Non siamo ammalati di “nuovismo”. Pur essendo molti di noi giovani, pensiamo che il necessario cambiamento generazionale non debba avvenire in maniera formale e slegata dalla formazione delle competenze, e che il valore dell’esperienza sia altrettanto importante. E tuttavia, per conquistarci uno spazio nel panorama politico italiano, non potremo che mettere in campo metodi e idee diverse, più coinvolgenti e più convincenti, che saranno tanto più credibili se verrà fugato ogni sospetto che si tratti di un’operazione finalizzata al solo mantenimento (o recupero) di postazioni istituzionali da parte delle stesse persone. Sinistra e Libertà deve recuperare il suo rapporto con territori e fasce sociali, ove non è presente, e che non hanno rappresentanza politica. Per farlo deve parlare i linguaggi adatti, proporre soluzioni innovative ed efficaci, ma soprattutto essere testimonianza vivente di un vero cambiamento organizzativo e politico. Per poterlo fare, è necessario riconoscere a tutte le esperienze di impegno civile lo stesso valore dell’impegno politico, non ponendo il partito come vertice gerarchico delle tante esperienze associative ma come punto di elaborazione e di sintesi vissuto come luogo di una comune appartenenza, come strumento politico di tutti coloro che, per le vie più diverse, praticano una cittadinanza consapevole e impegnata e si riconoscono nei valori fondanti di Sinistra e Libertà. Un'idea che può essere efficacemente resa con l'espressione partito-rete. Il partito nuovo lo immaginiamo capace di accogliere esperienze diverse e lontane, attraverso il confronto e la discussione; in sintonia con la società e le realtà aggregative che ad esso fanno riferimento; fortemente radicato sul territorio e nella società; capace di reagire prontamente agli stimoli grazie alla struttura innovativa e all’utilizzo di nuove forme di comunicazione; in rapporto con le energie e le forze del cambiamento e aperto al futuro. Lo immaginiamo come una rete “federativa” che sappia unire esperienze autonome, ma che non ha nulla a che vedere con la proposta di una Federazione tra forze politiche in cui ognuna mantiene diritto di veto.

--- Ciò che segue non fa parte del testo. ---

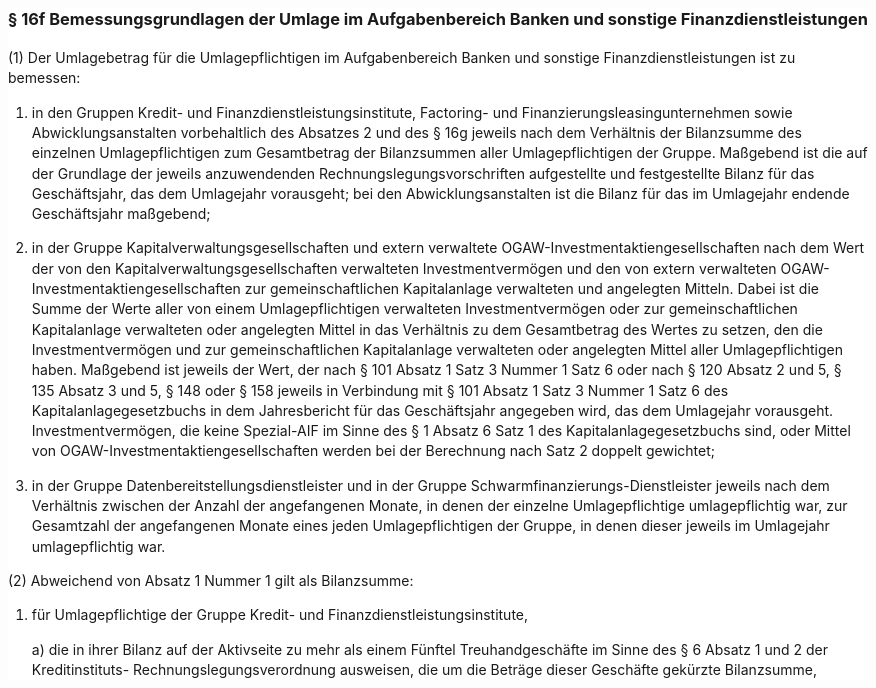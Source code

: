 
### § 16f Bemessungsgrundlagen der Umlage im Aufgabenbereich Banken und sonstige Finanzdienstleistungen

(1) Der Umlagebetrag für die Umlagepflichtigen im Aufgabenbereich
Banken und sonstige Finanzdienstleistungen ist zu bemessen:

1.  in den Gruppen Kredit- und Finanzdienstleistungsinstitute, Factoring-
    und Finanzierungsleasingunternehmen sowie Abwicklungsanstalten
    vorbehaltlich des Absatzes 2 und des § 16g jeweils nach dem Verhältnis
    der Bilanzsumme des einzelnen Umlagepflichtigen zum Gesamtbetrag der
    Bilanzsummen aller Umlagepflichtigen der Gruppe. Maßgebend ist die auf
    der Grundlage der jeweils anzuwendenden Rechnungslegungsvorschriften
    aufgestellte und festgestellte Bilanz für das Geschäftsjahr, das dem
    Umlagejahr vorausgeht; bei den Abwicklungsanstalten ist die Bilanz für
    das im Umlagejahr endende Geschäftsjahr maßgebend;


2.  in der Gruppe Kapitalverwaltungsgesellschaften und extern verwaltete
    OGAW-Investmentaktiengesellschaften nach dem Wert der von den
    Kapitalverwaltungsgesellschaften verwalteten Investmentvermögen und
    den von extern verwalteten OGAW-Investmentaktiengesellschaften zur
    gemeinschaftlichen Kapitalanlage verwalteten und angelegten Mitteln.
    Dabei ist die Summe der Werte aller von einem Umlagepflichtigen
    verwalteten Investmentvermögen oder zur gemeinschaftlichen
    Kapitalanlage verwalteten oder angelegten Mittel in das Verhältnis zu
    dem Gesamtbetrag des Wertes zu setzen, den die Investmentvermögen und
    zur gemeinschaftlichen Kapitalanlage verwalteten oder angelegten
    Mittel aller Umlagepflichtigen haben. Maßgebend ist jeweils der Wert,
    der nach § 101 Absatz 1 Satz 3 Nummer 1 Satz 6 oder nach § 120 Absatz
    2 und 5, § 135 Absatz 3 und 5, § 148 oder § 158 jeweils in Verbindung
    mit § 101 Absatz 1 Satz 3 Nummer 1 Satz 6 des Kapitalanlagegesetzbuchs
    in dem Jahresbericht für das Geschäftsjahr angegeben wird, das dem
    Umlagejahr vorausgeht. Investmentvermögen, die keine Spezial-AIF im
    Sinne des § 1 Absatz 6 Satz 1 des Kapitalanlagegesetzbuchs sind, oder
    Mittel von OGAW-Investmentaktiengesellschaften werden bei der
    Berechnung nach Satz 2 doppelt gewichtet;


3.  in der Gruppe Datenbereitstellungsdienstleister und in der Gruppe
    Schwarmfinanzierungs-Dienstleister jeweils nach dem Verhältnis
    zwischen der Anzahl der angefangenen Monate, in denen der einzelne
    Umlagepflichtige umlagepflichtig war, zur Gesamtzahl der angefangenen
    Monate eines jeden Umlagepflichtigen der Gruppe, in denen dieser
    jeweils im Umlagejahr umlagepflichtig war.




(2) Abweichend von Absatz 1 Nummer 1 gilt als Bilanzsumme:

1.  für Umlagepflichtige der Gruppe Kredit- und
    Finanzdienstleistungsinstitute,

    a)  die in ihrer Bilanz auf der Aktivseite zu mehr als einem Fünftel
        Treuhandgeschäfte im Sinne des § 6 Absatz 1 und 2 der Kreditinstituts-
        Rechnungslegungsverordnung ausweisen, die um die Beträge dieser
        Geschäfte gekürzte Bilanzsumme,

Non sarà facile, ma è questa la vera sfida che ci appassiona e lavoreremo perché siano garantiti gli elementi indispensabili alla sua riuscita: l’elaborazione di adatte regole costitutive e il rispetto delle stesse.

VOGLIAMO:

Chiediamo ai Coordinatori/Segretari nazionali delle forze fondatrici di Sinistra e Libertà:
1) di produrre una proposta concreta di come si debba svolgere il processo costituente, da sottoporre all’approvazione e agli emendamenti delle assemblee territoriali;
2) di avviare la campagna di adesione a Sinistra e Libertà, anche prevedendo per ora la doppia adesione alle forze fondatrici;
3) di rendere l’assemblea nazionale del 12 settembre il momento in cui si approvano le modalità del processo costituente e questo prenda contestualmente avvio.